Across the whole listing, how many lines hold the word "obfuscation"? Reply with the number by itself.
** Opening Entries provided block **
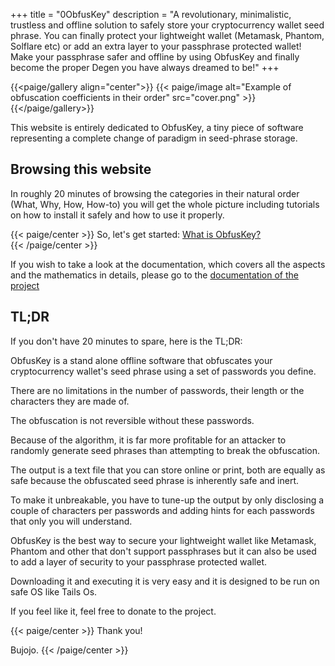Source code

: +++
title = "0ObfusKey"
description = "A revolutionary, minimalistic, trustless and offline solution to safely store your cryptocurrency wallet seed phrase. You can finally protect your lightweight wallet (Metamask, Phantom, Solflare etc) or add an extra layer to your passphrase protected wallet! Make your passphrase safer and offline by using ObfusKey and finally become the proper Degen you have always dreamed to be!"
+++

{{<paige/gallery align="center">}}
{{< paige/image alt="Example of obfuscation coefficients in their order" src="cover.png" >}}
{{</paige/gallery>}}


This website is entirely dedicated to ObfusKey, a tiny piece of software representing a complete change of paradigm in seed-phrase storage.

## Browsing this website

In roughly 20 minutes of browsing the categories in their natural order (What, Why, How, How-to) you will get the whole picture including tutorials on how to install it safely and how to use it properly.

{{< paige/center >}}
So, let's get started: [What is ObfusKey?](../1what)   
{{< /paige/center >}}

If you wish to take a look at the documentation, which covers all the aspects and the mathematics in details, please go to the [documentation of the project](https://github.com/bujojo16/obfuskey/blob/master/Documentation/obfuskey.md)

## TL;DR

If you don't have 20 minutes to spare, here is the TL;DR:

ObfusKey is a stand alone offline software that obfuscates your cryptocurrency wallet's seed phrase using a set of passwords you define.

There are no limitations in the number of passwords, their length or the characters they are made of.

The obfuscation is not reversible without these passwords.

Because of the algorithm, it is far more profitable for an attacker to randomly generate seed phrases than attempting to break the obfuscation.

The output is a text file that you can store online or print, both are equally as safe because the obfuscated seed phrase is inherently safe and inert.

To make it unbreakable, you have to tune-up the output by only disclosing a couple of characters per passwords and adding hints for each passwords that only you will understand.

ObfusKey is the best way to secure your lightweight wallet like Metamask, Phantom and other that don't support passphrases but it can also be used to add a layer of security to your passphrase protected wallet.

Downloading it and executing it is very easy and it is designed to be run on safe OS like Tails Os.

If you feel like it, feel free to donate to the project.








{{< paige/center >}}
Thank you!


Bujojo.
{{< /paige/center >}}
** Closing Entries provided block **
Written reply
3